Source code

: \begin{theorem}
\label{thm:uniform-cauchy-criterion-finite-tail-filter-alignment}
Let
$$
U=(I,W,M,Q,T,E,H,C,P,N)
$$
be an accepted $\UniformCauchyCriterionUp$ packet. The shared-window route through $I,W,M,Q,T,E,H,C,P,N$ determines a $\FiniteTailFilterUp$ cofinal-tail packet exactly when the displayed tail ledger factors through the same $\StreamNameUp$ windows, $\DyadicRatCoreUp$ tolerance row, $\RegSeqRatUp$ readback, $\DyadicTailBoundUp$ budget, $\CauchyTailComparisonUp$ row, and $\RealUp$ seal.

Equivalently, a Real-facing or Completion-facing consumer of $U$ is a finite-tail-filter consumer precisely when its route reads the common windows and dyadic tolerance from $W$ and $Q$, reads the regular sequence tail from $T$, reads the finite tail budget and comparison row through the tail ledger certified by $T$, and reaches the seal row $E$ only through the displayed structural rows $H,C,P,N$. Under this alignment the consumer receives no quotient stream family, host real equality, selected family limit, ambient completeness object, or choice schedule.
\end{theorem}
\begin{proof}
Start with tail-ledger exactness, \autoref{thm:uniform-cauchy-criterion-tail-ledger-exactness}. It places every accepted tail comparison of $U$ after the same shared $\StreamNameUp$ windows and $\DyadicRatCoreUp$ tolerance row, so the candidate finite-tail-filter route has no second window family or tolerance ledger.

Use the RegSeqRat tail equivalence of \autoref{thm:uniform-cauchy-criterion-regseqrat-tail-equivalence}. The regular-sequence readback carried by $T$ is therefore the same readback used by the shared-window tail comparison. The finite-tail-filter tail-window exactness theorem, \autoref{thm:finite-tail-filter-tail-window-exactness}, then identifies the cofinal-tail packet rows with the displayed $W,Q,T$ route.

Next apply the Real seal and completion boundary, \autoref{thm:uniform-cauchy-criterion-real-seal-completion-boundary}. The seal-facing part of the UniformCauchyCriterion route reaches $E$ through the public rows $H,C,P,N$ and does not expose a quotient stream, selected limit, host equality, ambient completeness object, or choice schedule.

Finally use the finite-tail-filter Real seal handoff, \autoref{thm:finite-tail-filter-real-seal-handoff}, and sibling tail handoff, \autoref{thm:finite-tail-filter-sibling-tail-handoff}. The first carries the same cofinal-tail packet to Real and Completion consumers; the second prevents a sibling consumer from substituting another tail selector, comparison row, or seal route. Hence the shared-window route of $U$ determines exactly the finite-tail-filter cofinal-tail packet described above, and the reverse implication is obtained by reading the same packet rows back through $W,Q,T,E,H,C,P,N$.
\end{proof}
--------------------------------------------------
Only one part of the material above is to be transcribed, namely the lines starting with the line that has "be an accepted" and going on through the line that has "Start with tail-ledger", exactly as they stand.

**Result of this task**
be an accepted $\UniformCauchyCriterionUp$ packet. The shared-window route through $I,W,M,Q,T,E,H,C,P,N$ determines a $\FiniteTailFilterUp$ cofinal-tail packet exactly when the displayed tail ledger factors through the same $\StreamNameUp$ windows, $\DyadicRatCoreUp$ tolerance row, $\RegSeqRatUp$ readback, $\DyadicTailBoundUp$ budget, $\CauchyTailComparisonUp$ row, and $\RealUp$ seal.

Equivalently, a Real-facing or Completion-facing consumer of $U$ is a finite-tail-filter consumer precisely when its route reads the common windows and dyadic tolerance from $W$ and $Q$, reads the regular sequence tail from $T$, reads the finite tail budget and comparison row through the tail ledger certified by $T$, and reaches the seal row $E$ only through the displayed structural rows $H,C,P,N$. Under this alignment the consumer receives no quotient stream family, host real equality, selected family limit, ambient completeness object, or choice schedule.
\end{theorem}
\begin{proof}
Start with tail-ledger exactness, \autoref{thm:uniform-cauchy-criterion-tail-ledger-exactness}. It places every accepted tail comparison of $U$ after the same shared $\StreamNameUp$ windows and $\DyadicRatCoreUp$ tolerance row, so the candidate finite-tail-filter route has no second window family or tolerance ledger.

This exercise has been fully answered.